L’incognita delle problematiche sanitarie e sociali sulla raccolta della frutta nel SaluzzeseNella lotta all’illegalità e allo sfruttamento lavorativo nel comparto vitivinicolo di Langhe e Roero, c’è un soggetto che può svolgere un ruolo importante, anche nel contatto con i lavoratori: sono i sindacati di categoria. La questione è nota alle segreterie provinciali, che sono molto attive nel Saluzzese, dove da anni è stato attuato un protocollo d’intesa per l’accoglienza e il contrasto a pratiche irregolari, che ha portato a un miglioramento nella gestione dei flussi dei migranti.

Piertomaso Bergesio è il segretario generale della Cgil di Cuneo: «Le dinamiche radicate nell’Albese sono un paradosso: abbiamo un sistema vitivinicolo con un’elevata redditività, in un’area patrimonio Unesco. E un sistema permeato d’illegalità che ha assorbito la gestione dei lavoratori. Gli intermediari forniscono i braccianti alle aziende e trovano per loro situazioni abitative per nulla dignitose, se non li lasciano in strada. Ma gli imprenditori agricoli continuano a ricorrere a questo sistema, che assume i tratti di un’interposizione illecita di manodopera».

Che cosa si può fare? Bergesio prosegue: «Esistono, in agricoltura, contratti specifici che permettono di gestire la manodopera in base alle stagioni e al bisogno, con alternative legali da percorrere. Non dimentichiamoci che parliamo di un settore con una fiscalità di vantaggio. I braccianti vanno intesi come lavoratori. Sono stranieri, ma parte di questa comunità, perché generano ricchezza con il loro lavoro.
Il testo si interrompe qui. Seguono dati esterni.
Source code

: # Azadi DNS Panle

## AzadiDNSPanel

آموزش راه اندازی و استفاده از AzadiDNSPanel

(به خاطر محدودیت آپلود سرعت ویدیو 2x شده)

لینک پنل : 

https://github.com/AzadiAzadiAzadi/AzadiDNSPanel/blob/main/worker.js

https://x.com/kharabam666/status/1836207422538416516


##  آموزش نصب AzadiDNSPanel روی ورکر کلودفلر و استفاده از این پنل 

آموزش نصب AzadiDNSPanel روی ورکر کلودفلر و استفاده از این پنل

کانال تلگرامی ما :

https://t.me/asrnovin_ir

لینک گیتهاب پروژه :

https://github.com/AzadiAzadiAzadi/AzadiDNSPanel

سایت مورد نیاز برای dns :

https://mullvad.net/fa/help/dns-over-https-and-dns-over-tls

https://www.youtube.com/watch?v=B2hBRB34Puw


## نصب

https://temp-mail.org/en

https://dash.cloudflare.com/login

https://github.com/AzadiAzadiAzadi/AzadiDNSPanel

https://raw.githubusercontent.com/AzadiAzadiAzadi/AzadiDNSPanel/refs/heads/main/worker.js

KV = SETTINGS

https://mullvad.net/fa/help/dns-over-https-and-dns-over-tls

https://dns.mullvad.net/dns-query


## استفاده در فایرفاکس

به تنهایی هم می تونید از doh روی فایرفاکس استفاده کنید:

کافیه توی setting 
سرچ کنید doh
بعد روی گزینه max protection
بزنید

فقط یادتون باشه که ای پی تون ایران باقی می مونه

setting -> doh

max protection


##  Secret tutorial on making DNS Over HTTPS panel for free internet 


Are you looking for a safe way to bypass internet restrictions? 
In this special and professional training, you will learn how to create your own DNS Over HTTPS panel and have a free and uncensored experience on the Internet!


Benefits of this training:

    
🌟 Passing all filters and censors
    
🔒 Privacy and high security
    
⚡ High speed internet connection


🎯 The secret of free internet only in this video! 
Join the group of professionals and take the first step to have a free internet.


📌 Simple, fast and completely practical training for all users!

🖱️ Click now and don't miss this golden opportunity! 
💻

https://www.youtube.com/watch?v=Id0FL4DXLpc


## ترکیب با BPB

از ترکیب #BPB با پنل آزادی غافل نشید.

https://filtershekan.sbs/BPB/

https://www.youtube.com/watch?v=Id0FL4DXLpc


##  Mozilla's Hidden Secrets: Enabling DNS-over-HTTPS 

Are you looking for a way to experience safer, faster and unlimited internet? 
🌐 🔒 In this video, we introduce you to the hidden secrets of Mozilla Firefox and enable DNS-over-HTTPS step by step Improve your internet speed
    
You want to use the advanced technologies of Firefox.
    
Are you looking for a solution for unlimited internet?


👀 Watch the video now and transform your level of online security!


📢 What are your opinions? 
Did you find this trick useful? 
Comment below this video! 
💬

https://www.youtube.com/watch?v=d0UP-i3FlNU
Il primo passo dovrebbe essere una regolamentazione chiara dei flussi, per quanto riguarda l’incontro tra domanda e offerta: bisognerebbe ridare valore ai centri per l’impiego, per poi passare a una rete di soluzioni abitative mirate e a un sistema di trasporto per i braccianti».

Parliamo anche con Antonio Bastardi, segretario generale della Fai Cisl provinciale: «Per quanto sia importante non generalizzare, si tratta di situazioni lavorative che potrebbero considerarsi al livello della schiavitù. La scorsa settimana, per esempio, abbiamo incontrato alcuni giovani che vivono in alloggi fatiscenti in un Comune in Langa: nessuno aveva la minima conoscenza dei propri diritti. Ed è un concetto chiave, perché questi meccanismi fanno leva sulla fragilità. Il primo passo dev’essere il contatto con i lavoratori, con la formazione. La casa è fondamentale, come ha dimostrato l’esempio di Saluzzo, dove ci sono soluzioni temporanee per i migranti con contratto, che contribuiscono al pagamento. In questo modo, si esce dall’assistenzialismo e si favorisce la legalità. Siamo di fronte a una crisi generale della manodopera, non solo in agricoltura: abbiamo la possibilità di mettere in piedi un sistema che potrebbe giovare a tutti i comparti dell’Albese, non solo con una logica stagionale. Ma serve una rete condivisa, a partire dalle aziende e dalle istituzioni».